Um dos motivos será o descontentamento de Trump por o general ter tido que a intervenção da Rússia nas eleições presidenciais de 2006 estava fora de dúvida. Trump reagiu no Twitter, como habitualmente, acusando McMaster de se ter esquecido de dizer que a alegada intervenção não havia afetado o resultado final da eleição, e que se alguém conspirou com a Rússia durante a campanha foi a sua rival, Hillary Clinton. A irritação de Trump com o assunto continua a sobressair igualmente na má relação que ele tem com o secretário de Estado da Justiça, o ex-senador Jeff Sessions, apesar de este ter sido um dos seus primeiros apoiantes da sua campanha. O Presidente não lhe perdoa ter-se escusado pessoalmente na questão russa, deixando-a nas mãos do n. 2 do departamento, que por sua vez nomeou um ex-diretor do FBI como investigador especial no assunto.

Entretanto, também consta que o próprio Kushner e a sua mulher, Ivanla Trump, poderão estar prestes a deixar a Casa Branca. A razão não tem apenas a ver com a perda de acesso a material indispensável para Kushner desempenhar as suas funções - Trump atribuiu-lhe um portfólio absurdamente vasto que inclui Israel, o México e China - mas também com conflitos de interesse que já se suspeitavam há algum tempo e ultimamente se têm vindo a tornar mais visíveis. O genro do presidente, que tal como ele é promotor imobiliário, está com problemas financeiros graves. Em 2007, adquiriu por 1.8 mil milhões de milhões (1,46 mil milhões de euros) um grande edifício em Nova Iorque que devia ter sido a coroa do seu império. A crise financeira fez o valor dessa propriedade cair abruptamente, e desde então Kushner luta com uma dívida que não consegue pagar.

Usar as vulnerabilidades de Kushner?

Entre os países junto dos quais tentou obter financiamento, inclui-se o Qatar. Semanas depois de a tentativa se gorar, o pequeno estado do Golfo viu-se sujeito a um bloqueio por parte de quatro estados vizinhos, os quais lhe exigem que reduza as suas relações com o Irão e feche a estação televisiva Al Jazeera, entre outras coisas. Quando o bloqueio foi anunciado Trump atribuiu-o o bloqueio a um discurso que ele próprio tinha feito na Arábia Saudita. Mas soube-se que o seu genro tinha apoiado a decisão, o que, no mínimo, levanta suspeitas. Tal como o facto de empresas das quais Kushner obteve financiamento recente terem sido recebidas na Casa Branca pouco antes de isso acontecer, E de se ter descoberto que pelo menos quatro países - China, Israel, Emiratos Árabes Unidos e México - discutiram formas de usar as vulnerabilidades de Kushner para influenciar a política da Casa Branca.
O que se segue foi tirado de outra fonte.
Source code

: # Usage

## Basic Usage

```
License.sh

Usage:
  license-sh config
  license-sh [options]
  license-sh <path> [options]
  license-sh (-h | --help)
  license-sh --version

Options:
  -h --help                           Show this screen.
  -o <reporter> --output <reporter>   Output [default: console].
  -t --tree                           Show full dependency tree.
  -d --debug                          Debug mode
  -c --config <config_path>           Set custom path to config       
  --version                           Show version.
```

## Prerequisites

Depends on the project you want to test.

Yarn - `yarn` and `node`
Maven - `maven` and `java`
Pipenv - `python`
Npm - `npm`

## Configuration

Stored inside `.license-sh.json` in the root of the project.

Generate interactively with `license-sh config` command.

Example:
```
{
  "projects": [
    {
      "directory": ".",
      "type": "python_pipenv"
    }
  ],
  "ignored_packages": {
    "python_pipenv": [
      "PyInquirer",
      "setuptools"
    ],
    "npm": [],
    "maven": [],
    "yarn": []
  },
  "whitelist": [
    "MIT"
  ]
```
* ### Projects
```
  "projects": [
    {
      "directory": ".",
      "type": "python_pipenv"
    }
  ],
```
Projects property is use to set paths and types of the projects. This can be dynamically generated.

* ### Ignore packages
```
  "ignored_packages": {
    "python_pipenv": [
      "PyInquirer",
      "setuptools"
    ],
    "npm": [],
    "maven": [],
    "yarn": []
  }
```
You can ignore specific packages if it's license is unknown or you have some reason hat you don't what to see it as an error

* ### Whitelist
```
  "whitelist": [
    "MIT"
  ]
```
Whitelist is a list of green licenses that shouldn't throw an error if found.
Em suma, consta que Trump quererá ver a sua filha e o genro voltarem rapidamente à vida "civil", e estará a fazer manobras para os levar a tomar a iniciativa. Alguns comentadores já especulam sobre a possibilidade de Kushner vir a ser preso, e comediantes do fim de serão fazem abertamente piadas sobre o assunto. Como se não bastasse, foi noticiado que outra pessoa próxima do Presidente, o grande investidor Carl Icahn (valor estimado: 13,7 mil milhões de euros) vendeu cerca de 25 milhões euros de ações que tinha numa empresa diretamente afetada pela decisão, anunciada por Trump no dia seguinte, de impor pesadas tarifas às importações de aço e de alumínio para os Estados Unidos - 25% e 10%, respetivamente.

A propósito dessa medida, o presidente da Comissão Europeia, Jean-Claude Juncker, disse que a razão está mal distribuída no mundo, a UE anunciou estar a estudar medidas retaliatórias. Tal como em casos anteriores, espera-se que estas sejam implementadas de modo a atingir certos estados americanos em particular, causando máximo prejuízo eleitoral aos políticos que defendem as tarifas, a começar pelo Presidente.